Recent crimes cause fear, raise awareness

despite efforts to limit access to vehicles on campus, common sense measures to protect belongings are still the greatest deterrent from theft


Denis Perez / The Advocate

Before heading to class, automotive services major Theo Guillory closes and locks his door in Lot 17 on Monday. Guillory said from personal experiences he knows break ins are more common on the north side lots on campus.

By Rob Clinton, Opinion Editor

Shattered glass on the ground, desperation and the feeling of being violated are some of the things that people feel when having their car broken into, especially at home, work or school.

Over the past 60 days, six cars have been burglarized on campus, but the number isn’t large enough to warrant a change in policy by Police Services.

“I wouldn’t say it’s a scourge. Off of the top of my head, we’ve had two or three in Lot 14 and there was another one some place else,” Police Services Lt. Tom Holt said. “(Concern rises) when we get one where somebody breaks into two or three in one shot in a parking lot. If it was happening on a daily basis where we could tell that there was somebody coming in and hitting a car and leaving, then we would have to set up some kind of operational plan.”

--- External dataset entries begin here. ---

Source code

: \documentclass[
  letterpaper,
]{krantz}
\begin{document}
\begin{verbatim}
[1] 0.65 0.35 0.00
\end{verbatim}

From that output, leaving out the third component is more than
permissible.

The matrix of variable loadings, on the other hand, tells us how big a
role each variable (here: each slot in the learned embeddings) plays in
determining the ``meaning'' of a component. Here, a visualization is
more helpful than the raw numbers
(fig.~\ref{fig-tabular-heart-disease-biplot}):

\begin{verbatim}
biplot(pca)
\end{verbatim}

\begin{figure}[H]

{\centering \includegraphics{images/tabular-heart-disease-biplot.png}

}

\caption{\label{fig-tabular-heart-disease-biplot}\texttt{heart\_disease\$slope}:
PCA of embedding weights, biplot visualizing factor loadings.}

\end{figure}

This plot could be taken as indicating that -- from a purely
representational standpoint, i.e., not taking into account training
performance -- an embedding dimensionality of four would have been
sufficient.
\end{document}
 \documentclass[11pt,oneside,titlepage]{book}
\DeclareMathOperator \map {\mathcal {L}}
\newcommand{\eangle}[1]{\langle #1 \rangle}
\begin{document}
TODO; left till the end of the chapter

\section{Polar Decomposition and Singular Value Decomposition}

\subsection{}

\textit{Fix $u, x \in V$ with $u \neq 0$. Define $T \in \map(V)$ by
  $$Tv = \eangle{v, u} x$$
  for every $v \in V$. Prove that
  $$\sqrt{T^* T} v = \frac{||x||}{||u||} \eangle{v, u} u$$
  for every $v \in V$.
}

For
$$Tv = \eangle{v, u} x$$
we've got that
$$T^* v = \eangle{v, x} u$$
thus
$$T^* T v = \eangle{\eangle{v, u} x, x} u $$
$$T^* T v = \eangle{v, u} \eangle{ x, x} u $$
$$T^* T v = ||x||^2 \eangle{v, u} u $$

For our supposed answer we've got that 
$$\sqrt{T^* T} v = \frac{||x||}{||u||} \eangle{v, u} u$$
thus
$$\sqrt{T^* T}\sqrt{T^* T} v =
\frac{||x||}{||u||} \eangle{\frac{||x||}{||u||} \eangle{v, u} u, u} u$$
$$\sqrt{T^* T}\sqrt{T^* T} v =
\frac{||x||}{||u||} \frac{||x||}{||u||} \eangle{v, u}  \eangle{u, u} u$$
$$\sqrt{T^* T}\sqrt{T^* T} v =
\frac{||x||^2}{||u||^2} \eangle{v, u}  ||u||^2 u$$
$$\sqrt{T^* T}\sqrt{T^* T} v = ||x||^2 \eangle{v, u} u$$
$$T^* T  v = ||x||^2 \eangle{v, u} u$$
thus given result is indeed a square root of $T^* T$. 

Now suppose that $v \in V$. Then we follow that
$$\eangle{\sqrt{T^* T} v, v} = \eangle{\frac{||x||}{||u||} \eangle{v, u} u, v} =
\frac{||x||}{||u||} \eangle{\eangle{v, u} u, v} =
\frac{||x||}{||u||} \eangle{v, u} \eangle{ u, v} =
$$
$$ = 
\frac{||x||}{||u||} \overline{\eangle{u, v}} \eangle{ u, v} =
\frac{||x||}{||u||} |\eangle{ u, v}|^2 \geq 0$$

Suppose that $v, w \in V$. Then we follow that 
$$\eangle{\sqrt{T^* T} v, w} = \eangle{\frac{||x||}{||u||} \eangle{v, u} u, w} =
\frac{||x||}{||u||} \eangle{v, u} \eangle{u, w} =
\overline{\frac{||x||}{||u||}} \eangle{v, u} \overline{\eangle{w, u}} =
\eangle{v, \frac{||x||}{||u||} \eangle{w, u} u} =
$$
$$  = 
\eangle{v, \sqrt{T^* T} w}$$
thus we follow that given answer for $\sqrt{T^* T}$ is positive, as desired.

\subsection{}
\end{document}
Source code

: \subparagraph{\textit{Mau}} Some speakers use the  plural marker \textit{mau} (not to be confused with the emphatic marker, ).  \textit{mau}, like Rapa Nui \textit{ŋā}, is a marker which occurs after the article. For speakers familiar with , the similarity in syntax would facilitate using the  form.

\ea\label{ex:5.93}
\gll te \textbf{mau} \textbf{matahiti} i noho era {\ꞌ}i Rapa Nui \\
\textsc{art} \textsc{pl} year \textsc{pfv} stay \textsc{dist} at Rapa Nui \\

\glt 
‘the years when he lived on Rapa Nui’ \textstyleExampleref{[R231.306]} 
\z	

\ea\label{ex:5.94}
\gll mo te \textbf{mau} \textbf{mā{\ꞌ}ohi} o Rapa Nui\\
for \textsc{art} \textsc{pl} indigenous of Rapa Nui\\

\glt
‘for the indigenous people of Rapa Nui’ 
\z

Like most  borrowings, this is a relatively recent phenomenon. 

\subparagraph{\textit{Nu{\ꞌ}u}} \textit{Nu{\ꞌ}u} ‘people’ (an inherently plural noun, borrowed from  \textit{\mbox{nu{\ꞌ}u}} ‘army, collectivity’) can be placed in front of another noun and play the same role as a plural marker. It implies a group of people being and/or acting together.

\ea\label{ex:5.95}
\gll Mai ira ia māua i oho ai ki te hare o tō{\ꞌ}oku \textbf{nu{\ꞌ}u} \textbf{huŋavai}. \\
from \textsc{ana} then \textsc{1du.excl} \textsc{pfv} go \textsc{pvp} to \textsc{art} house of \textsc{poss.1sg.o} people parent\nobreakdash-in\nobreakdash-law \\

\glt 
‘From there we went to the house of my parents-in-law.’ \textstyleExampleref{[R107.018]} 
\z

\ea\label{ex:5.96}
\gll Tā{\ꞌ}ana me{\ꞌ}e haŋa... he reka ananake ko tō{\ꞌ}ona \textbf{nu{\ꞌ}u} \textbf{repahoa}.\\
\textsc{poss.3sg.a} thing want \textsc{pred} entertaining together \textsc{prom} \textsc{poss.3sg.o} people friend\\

From Aug. 23 through Oct. 23, the thefts on campus appeared in clusters. In the Police Services daily log, accessible on the Contra Costa Community College District website, there were two break-ins on Sept. 13, both at roughly 11:30 a.m. There were two more, one each on Sept. 26 and 27, both near 9:30 p.m. and then two on Oct. 2 beginning at 10:37 a.m. with the final being reported at 9:11 p.m.

All but one of the incidents occurred on Campus Drive with the exception of the Sept. 27 report that stated the burglary happened on Library Drive.

Until the incidents present more of a sustained problem, Police Services and police aides will continue to patrol as usual.

There are options for officers on campus to nab a would-be thief but it would take manpower.

“We could decide some kind of tactical thing, like set up a dummy car with people out there paying close attention to what’s going on around it,” he said. “We have about 14 or 16 police and if we were having a problem like that at one campus over another we could pull them in to do something like that.”

At CCC, students seem to feel as comfortable parking here as anywhere else they go.

“I usually make sure there is nothing on my seat. I think the same way about auto theft here as I do anywhere that I go. I usually park down by the Gym, but I think the safest place is probably near Police Services,” liberal arts major Anthony Gallon said. “For something to be considered a problem here it would probably take a professor’s car getting broken into. Then it would be a problem.”

Holt said CCC has the lowest crime rate in the district and the numbers support his claim.

Over the past 60 days 28 cases of theft, excluding auto theft, were reported at sister school Diablo Valley College in Pleasant Hill. At Los Medanos College in Antioch, 11 thefts were reported, including two auto thefts.

Former ASU adviser Ericka Greene, who now works at DVC as the educational talent search adviser, uses common sense when choosing where to park.

“I take the same precautions there at (DVC) that I take as if I was parking in Oakland. If you look at the socio-economic status of Pleasant Hill it’s clear why there might be more crime there,” Greene said. “There are more luxury cars at that campus so I would assume that they would be better targets. If they see a nice car, they probably think, there must be something nice in there.”

Most of the burglaries that happen on campus are near the edges of CCC and away from the majority of foot traffic.

Still, Holt is confident that cars and their drivers are relatively save at CCC.

“We have the lowest crime rate here out of all of the colleges in the district by percentage and population,” Holt said. “I’d have to go back and look at the numbers because I don’t regularly pay attention to DVC and LMC, but based on what I casually hear, we don’t usually have the kind of problems that they do.”

The lieutenant also said he has to consider if he sees one or two break-ins there is probably one or two that hasn’t been reported.

Even having said that, he doesn’t believe there is a trend right now.